• **DATA TO PROCESS**:
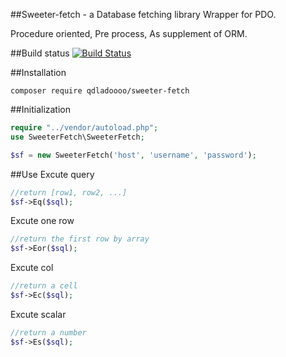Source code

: ##Sweeter-fetch - a Database fetching library
Wrapper for PDO.

Procedure oriented, Pre process, As supplement of ORM.

##Build status
[![Build Status](https://secure.travis-ci.org/qdladoooo/sweeter-fetch.png?branch=master)](https://travis-ci.org/qdladoooo/sweeter-fetch)

##Installation
```shell
composer require qdladoooo/sweeter-fetch
```
##Initialization
```php
require "../vendor/autoload.php";
use SweeterFetch\SweeterFetch;

$sf = new SweeterFetch('host', 'username', 'password');
```
##Use
Excute query

```php
//return [row1, row2, ...]
$sf->Eq($sql);
```
Excute one row

```php
//return the first row by array
$sf->Eor($sql);
```

Excute col

```php
//return a cell
$sf->Ec($sql);
```

Excute scalar 

```php
//return a number
$sf->Es($sql);
```


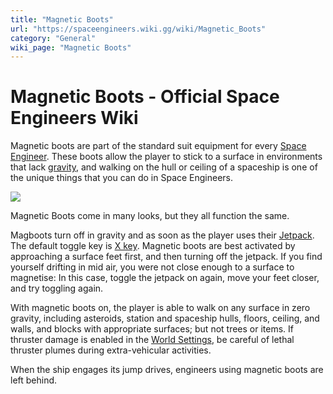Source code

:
 ```yaml
---
title: "Magnetic Boots"
url: "https://spaceengineers.wiki.gg/wiki/Magnetic_Boots"
category: "General"
wiki_page: "Magnetic Boots"
---
```


# Magnetic Boots - Official Space Engineers Wiki

Magnetic boots are part of the standard suit equipment for every [Space Engineer](https://spaceengineers.wiki.gg/wiki/Space_Engineer "Space Engineer"). These boots allow the player to stick to a surface in environments that lack [gravity](https://spaceengineers.wiki.gg/wiki/Gravity "Gravity"), and walking on the hull or ceiling of a spaceship is one of the unique things that you can do in Space Engineers.

[![](https://spaceengineers.wiki.gg/images/thumb/Skin_Hexagon_Boots.png/320px-Skin_Hexagon_Boots.png?2ed859)](https://spaceengineers.wiki.gg/wiki/File:Skin_Hexagon_Boots.png)

Magnetic Boots come in many looks, but they all function the same.

Magboots turn off in gravity and as soon as the player uses their [Jetpack](https://spaceengineers.wiki.gg/wiki/Jetpack "Jetpack"). The default toggle key is [X key](https://spaceengineers.wiki.gg/wiki/Key_Bindings "Key Bindings"). Magnetic boots are best activated by approaching a surface feet first, and then turning off the jetpack. If you find yourself drifting in mid air, you were not close enough to a surface to magnetise: In this case, toggle the jetpack on again, move your feet closer, and try toggling again.

With magnetic boots on, the player is able to walk on any surface in zero gravity, including asteroids, station and spaceship hulls, floors, ceiling, and walls, and blocks with appropriate surfaces; but not trees or items. If thruster damage is enabled in the [World Settings](https://spaceengineers.wiki.gg/wiki/World_Settings "World Settings"), be careful of lethal thruster plumes during extra-vehicular activities.

When the ship engages its jump drives, engineers using magnetic boots are left behind.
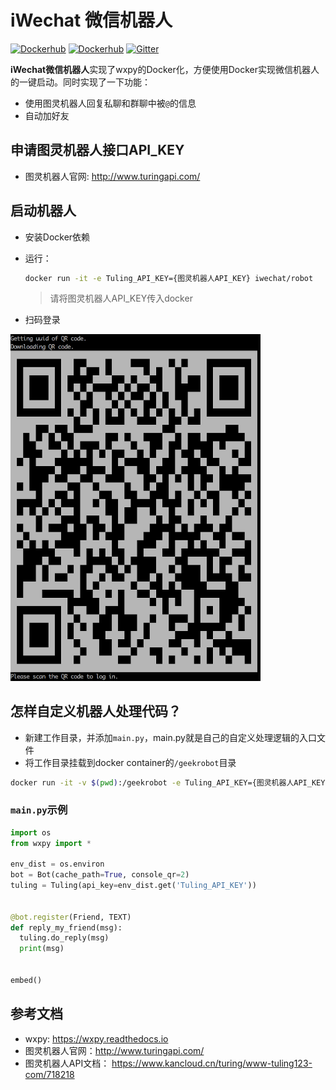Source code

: # iWechat 微信机器人
[![Dockerhub](https://img.shields.io/docker/automated/iwechat/robot.svg)](https://hub.docker.com/r/iwechat/robot/)
[![Dockerhub](https://img.shields.io/docker/build/iwechat/robot.svg)](https://hub.docker.com/r/iwechat/robot/)
[![Gitter](https://img.shields.io/gitter/room/iWechatBot/community.svg)](https://gitter.im/iWechatBot/community)

**iWechat微信机器人**实现了wxpy的Docker化，方便使用Docker实现微信机器人的一键启动。同时实现了一下功能：

- 使用图灵机器人回复私聊和群聊中被`@`的信息
- 自动加好友


## 申请图灵机器人接口API_KEY

- 图灵机器人官网: http://www.turingapi.com/


## 启动机器人

- 安装Docker依赖
- 运行：


    ```bash
    docker run -it -e Tuling_API_KEY={图灵机器人API_KEY} iwechat/robot

    ```
    > 请将图灵机器人API_KEY传入docker
- 扫码登录
<img src="./images/iwechat_login.png" width=400 />

## 怎样自定义机器人处理代码？

- 新建工作目录，并添加`main.py`，main.py就是自己的自定义处理逻辑的入口文件
- 将工作目录挂载到docker container的`/geekrobot`目录

```bash
docker run -it -v $(pwd):/geekrobot -e Tuling_API_KEY={图灵机器人API_KEY} iwechat/robot
```

### `main.py`示例

```python
import os
from wxpy import *

env_dist = os.environ
bot = Bot(cache_path=True, console_qr=2)
tuling = Tuling(api_key=env_dist.get('Tuling_API_KEY'))


@bot.register(Friend, TEXT)
def reply_my_friend(msg):
  tuling.do_reply(msg)
  print(msg)


embed()
```

## 参考文档

- wxpy: https://wxpy.readthedocs.io
- 图灵机器人官网：http://www.turingapi.com/
- 图灵机器人API文档： https://www.kancloud.cn/turing/www-tuling123-com/718218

• **WORK TO COMPLETE**: Where a line in the listing above includes the string "spaceship", copy that line.

• **FINISHED EXERCISE**:
Magnetic boots are part of the standard suit equipment for every [Space Engineer](https://spaceengineers.wiki.gg/wiki/Space_Engineer "Space Engineer"). These boots allow the player to stick to a surface in environments that lack [gravity](https://spaceengineers.wiki.gg/wiki/Gravity "Gravity"), and walking on the hull or ceiling of a spaceship is one of the unique things that you can do in Space Engineers.
With magnetic boots on, the player is able to walk on any surface in zero gravity, including asteroids, station and spaceship hulls, floors, ceiling, and walls, and blocks with appropriate surfaces; but not trees or items. If thruster damage is enabled in the [World Settings](https://spaceengineers.wiki.gg/wiki/World_Settings "World Settings"), be careful of lethal thruster plumes during extra-vehicular activities.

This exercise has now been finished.